Entity–relationship model

The Entity -Relationship Model ( ER Model short or ERM; German about object - relationship model, this term is seldom used ) is used in the context of semantic data modeling one in a given context, eg a project to create an information system to describe the relevant section of the real world. The ER model consists of a graph ( ER Diagram, ERD Abbr ) and a description of the elements used therein, whose meaning is (semantics) and its structure shown.

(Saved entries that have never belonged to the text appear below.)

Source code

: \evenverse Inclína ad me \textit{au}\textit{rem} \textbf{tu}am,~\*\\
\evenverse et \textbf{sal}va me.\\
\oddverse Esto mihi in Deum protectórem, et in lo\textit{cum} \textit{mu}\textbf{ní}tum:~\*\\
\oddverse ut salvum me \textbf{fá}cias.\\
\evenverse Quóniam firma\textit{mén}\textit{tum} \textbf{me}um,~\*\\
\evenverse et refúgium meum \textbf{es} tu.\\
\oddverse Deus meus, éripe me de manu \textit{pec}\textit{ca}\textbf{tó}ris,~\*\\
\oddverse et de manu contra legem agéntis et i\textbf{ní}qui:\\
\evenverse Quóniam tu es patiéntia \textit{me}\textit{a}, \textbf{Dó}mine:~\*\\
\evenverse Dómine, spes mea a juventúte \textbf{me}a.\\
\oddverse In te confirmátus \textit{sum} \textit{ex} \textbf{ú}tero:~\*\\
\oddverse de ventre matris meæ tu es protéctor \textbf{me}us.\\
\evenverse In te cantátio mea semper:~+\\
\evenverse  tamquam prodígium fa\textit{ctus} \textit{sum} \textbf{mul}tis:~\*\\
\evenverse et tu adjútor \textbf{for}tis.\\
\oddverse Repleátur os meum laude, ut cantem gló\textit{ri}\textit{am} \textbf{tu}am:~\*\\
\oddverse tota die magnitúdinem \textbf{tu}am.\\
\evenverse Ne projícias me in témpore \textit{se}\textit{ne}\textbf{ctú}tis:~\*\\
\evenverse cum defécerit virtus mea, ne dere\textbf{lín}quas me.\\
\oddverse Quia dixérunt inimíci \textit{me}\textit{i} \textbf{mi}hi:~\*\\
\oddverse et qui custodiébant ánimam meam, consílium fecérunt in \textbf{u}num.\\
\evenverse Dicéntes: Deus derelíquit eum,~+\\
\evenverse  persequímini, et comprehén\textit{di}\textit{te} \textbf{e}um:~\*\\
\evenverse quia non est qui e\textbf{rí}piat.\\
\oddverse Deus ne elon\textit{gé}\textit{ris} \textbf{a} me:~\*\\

An ER model is used both in the conceptual phase of the application development of the communication between users and developers (this is only the what treated, ie technical and factual circumstances, not the how, the technology) as well as in the implementation phase as a basis for the design of the - mostly relational - database.

The use of ER models is the de facto standard for data modeling, even though there are different graphical representation forms for data models.

The ER model was introduced in 1976 by Peter Chen in his publication The Entity-Relationship Model. The description means for generalization and aggregation were introduced by Smith and Smith 1977. Then there were several developments, as in the late 1980s by Wong and Katz.

  • 2.1 Specialization and Generalization means is-a relationship
  • 2.2 Aggregation and separation by is- part-of relationship
  • 3.1 ER Diagrams
  • 3.2 Description of the model components

Terms

Based on the Entity-Relationship models is the typing of objects, their relationships and about them leading information (" attributes ").

Basic Components

In discussions, examples and texts concept is referred to ( in the context of viewing ) to objects and situations of the real world; Examples: the customer orders ..., the account is overdrawn, then .... These are called:

  • Entity (Entity ): individually identifiable object of reality; For example, the employee Müller, the project 3232
  • Relationship ( Relationship ): link / connection between two or more entities; eg employee Müller heads project 3232nd
  • Property ( engl. attributes): What is an entity ( in context) of interest; For example, the entry date of the employee Müller.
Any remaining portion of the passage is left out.